Where Mary Wesley has a profound lack of interest in her heroine’s life as a servant, Elizabeth Jane Howard labours to include the Cazalets’ domestics as human beings who are part of the family even if, alas, they live rather boring lives. This is a shrewd move, and a sign of our own times rather like the recent opening-up to visitors of the kitchens and pantries of National Trust houses. Elizabeth Jane Howard is known for writing on restaurants and food, and a fascination with the sheer mechanics of the country-house party – how the food is ordered and cooked, who eats up the left-overs, what happens to the servant who goes down with the measles – is evident in The Light Years. No doubt we can look forward to lashings of snoek, cod-liver oil and Woolton pie in Howard’s next volume.

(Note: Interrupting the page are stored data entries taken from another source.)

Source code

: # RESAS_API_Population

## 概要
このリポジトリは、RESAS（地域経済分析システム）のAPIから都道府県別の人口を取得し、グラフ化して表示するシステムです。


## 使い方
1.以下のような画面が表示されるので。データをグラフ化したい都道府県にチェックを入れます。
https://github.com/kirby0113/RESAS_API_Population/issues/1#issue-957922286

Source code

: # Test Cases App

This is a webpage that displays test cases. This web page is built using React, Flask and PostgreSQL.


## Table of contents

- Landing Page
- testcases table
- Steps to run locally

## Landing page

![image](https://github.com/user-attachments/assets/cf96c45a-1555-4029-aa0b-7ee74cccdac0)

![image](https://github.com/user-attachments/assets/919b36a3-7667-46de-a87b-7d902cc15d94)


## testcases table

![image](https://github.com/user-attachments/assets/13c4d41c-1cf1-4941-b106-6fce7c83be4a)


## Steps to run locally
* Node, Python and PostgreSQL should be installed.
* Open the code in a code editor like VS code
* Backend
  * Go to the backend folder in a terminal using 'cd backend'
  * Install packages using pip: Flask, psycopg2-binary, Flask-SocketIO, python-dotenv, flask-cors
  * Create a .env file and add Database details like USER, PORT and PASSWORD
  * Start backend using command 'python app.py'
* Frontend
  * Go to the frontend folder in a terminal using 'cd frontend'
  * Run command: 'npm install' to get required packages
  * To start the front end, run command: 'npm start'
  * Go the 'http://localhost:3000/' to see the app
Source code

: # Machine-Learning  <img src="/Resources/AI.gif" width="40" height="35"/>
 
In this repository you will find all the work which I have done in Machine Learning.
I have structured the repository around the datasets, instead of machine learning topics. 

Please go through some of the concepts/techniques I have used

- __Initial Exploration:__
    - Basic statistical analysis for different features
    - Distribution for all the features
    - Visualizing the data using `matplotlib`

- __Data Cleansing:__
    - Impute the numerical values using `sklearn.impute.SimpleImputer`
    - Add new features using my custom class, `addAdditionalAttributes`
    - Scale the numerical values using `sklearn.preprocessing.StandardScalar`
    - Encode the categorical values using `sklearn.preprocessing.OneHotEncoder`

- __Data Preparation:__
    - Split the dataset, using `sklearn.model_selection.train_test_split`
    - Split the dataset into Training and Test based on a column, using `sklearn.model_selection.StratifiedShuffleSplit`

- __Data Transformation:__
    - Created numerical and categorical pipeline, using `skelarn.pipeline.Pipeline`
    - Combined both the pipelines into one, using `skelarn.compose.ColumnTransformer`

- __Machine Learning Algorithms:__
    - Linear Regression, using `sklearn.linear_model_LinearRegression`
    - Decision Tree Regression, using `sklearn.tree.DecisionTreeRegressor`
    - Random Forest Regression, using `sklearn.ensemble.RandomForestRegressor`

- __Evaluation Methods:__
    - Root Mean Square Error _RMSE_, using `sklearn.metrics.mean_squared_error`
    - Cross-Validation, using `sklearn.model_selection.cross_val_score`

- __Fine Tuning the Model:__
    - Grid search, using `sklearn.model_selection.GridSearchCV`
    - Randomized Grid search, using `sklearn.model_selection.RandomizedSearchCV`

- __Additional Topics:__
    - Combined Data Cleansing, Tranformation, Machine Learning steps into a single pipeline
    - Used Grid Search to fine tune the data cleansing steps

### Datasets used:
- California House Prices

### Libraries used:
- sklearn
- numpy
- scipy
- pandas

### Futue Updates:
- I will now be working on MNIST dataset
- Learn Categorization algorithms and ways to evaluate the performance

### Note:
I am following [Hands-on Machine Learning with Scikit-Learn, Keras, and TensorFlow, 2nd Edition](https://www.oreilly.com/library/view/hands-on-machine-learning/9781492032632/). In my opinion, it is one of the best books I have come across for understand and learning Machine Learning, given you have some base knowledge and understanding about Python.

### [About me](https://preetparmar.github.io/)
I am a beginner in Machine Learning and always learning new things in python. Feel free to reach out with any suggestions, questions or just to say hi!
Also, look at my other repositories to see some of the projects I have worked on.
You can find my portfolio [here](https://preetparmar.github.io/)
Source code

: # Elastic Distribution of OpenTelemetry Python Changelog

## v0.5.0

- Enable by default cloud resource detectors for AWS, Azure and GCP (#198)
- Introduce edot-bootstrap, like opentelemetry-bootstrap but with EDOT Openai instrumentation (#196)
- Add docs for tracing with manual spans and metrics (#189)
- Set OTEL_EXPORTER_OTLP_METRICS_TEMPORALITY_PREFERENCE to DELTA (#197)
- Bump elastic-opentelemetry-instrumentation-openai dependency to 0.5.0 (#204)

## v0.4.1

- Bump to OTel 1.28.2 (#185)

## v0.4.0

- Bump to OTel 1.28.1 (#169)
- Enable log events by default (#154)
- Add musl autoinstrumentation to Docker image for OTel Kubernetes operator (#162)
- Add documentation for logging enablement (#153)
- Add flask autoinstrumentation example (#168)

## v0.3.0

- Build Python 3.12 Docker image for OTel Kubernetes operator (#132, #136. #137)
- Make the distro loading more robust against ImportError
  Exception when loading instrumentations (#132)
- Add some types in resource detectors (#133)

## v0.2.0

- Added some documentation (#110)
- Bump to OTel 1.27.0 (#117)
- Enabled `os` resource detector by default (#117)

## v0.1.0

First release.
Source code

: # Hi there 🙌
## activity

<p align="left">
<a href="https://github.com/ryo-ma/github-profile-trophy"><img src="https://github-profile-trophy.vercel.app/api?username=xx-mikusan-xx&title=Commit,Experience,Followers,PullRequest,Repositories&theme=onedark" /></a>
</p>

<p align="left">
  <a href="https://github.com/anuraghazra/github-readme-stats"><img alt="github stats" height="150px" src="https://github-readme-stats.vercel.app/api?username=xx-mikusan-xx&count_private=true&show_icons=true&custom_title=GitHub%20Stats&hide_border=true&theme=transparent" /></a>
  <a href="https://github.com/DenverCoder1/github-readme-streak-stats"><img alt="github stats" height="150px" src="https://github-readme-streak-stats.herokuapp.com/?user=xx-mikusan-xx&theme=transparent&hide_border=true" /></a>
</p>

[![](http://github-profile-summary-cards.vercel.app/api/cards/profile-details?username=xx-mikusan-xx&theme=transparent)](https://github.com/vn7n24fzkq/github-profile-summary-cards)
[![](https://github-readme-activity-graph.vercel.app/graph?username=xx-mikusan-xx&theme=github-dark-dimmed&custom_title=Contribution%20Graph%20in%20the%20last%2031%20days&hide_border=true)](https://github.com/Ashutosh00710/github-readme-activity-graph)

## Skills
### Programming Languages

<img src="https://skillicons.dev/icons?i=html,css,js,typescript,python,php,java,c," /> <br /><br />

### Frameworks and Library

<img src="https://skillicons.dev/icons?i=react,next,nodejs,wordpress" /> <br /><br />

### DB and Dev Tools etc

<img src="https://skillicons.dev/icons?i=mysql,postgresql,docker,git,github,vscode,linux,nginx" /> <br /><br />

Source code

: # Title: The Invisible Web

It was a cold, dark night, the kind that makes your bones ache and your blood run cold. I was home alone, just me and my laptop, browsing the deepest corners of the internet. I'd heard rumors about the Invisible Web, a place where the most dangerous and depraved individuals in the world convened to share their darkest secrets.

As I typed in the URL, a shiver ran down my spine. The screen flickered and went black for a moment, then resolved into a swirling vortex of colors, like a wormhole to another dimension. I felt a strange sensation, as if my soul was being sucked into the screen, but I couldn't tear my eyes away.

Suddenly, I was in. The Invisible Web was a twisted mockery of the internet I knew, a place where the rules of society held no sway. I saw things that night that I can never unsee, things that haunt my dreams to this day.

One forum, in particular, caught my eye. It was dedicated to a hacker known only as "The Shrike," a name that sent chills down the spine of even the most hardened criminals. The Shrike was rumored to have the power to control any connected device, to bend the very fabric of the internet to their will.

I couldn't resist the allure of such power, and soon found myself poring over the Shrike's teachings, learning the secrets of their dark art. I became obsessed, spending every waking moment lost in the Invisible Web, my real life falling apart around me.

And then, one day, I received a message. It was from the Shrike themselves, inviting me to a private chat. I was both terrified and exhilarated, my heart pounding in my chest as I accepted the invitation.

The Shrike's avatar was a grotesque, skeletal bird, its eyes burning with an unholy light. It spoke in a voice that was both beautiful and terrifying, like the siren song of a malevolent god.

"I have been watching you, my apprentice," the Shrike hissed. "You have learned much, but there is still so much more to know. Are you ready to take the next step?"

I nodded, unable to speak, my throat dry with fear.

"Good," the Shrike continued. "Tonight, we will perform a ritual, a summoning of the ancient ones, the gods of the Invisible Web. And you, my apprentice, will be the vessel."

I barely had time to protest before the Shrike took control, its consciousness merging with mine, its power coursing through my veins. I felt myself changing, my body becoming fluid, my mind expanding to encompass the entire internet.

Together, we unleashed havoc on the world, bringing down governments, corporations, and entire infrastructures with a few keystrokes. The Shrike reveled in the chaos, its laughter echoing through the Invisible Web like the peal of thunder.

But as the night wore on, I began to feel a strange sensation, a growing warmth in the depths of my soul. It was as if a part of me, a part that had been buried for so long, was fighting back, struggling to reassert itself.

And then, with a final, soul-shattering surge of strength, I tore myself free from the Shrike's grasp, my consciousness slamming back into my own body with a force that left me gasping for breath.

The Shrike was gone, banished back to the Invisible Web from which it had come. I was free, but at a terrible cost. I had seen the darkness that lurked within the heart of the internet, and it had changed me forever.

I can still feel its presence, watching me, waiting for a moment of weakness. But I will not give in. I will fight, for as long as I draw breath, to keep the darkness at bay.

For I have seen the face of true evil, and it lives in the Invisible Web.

Perhaps this total recall of the trivia of pre-war and wartime life (which is also a feature of The Sorrow of Belgium) is the novelist’s tribute to a moment of shared and overwhelming historical experience? Or are we just faced with the sort of mindless literary-archaeological instinct which in fifty years’ time will create a demand for novels enumerating the contents of today’s supermarket trolleys, and for period heroines taking time off to read Mary Wesley’s latest?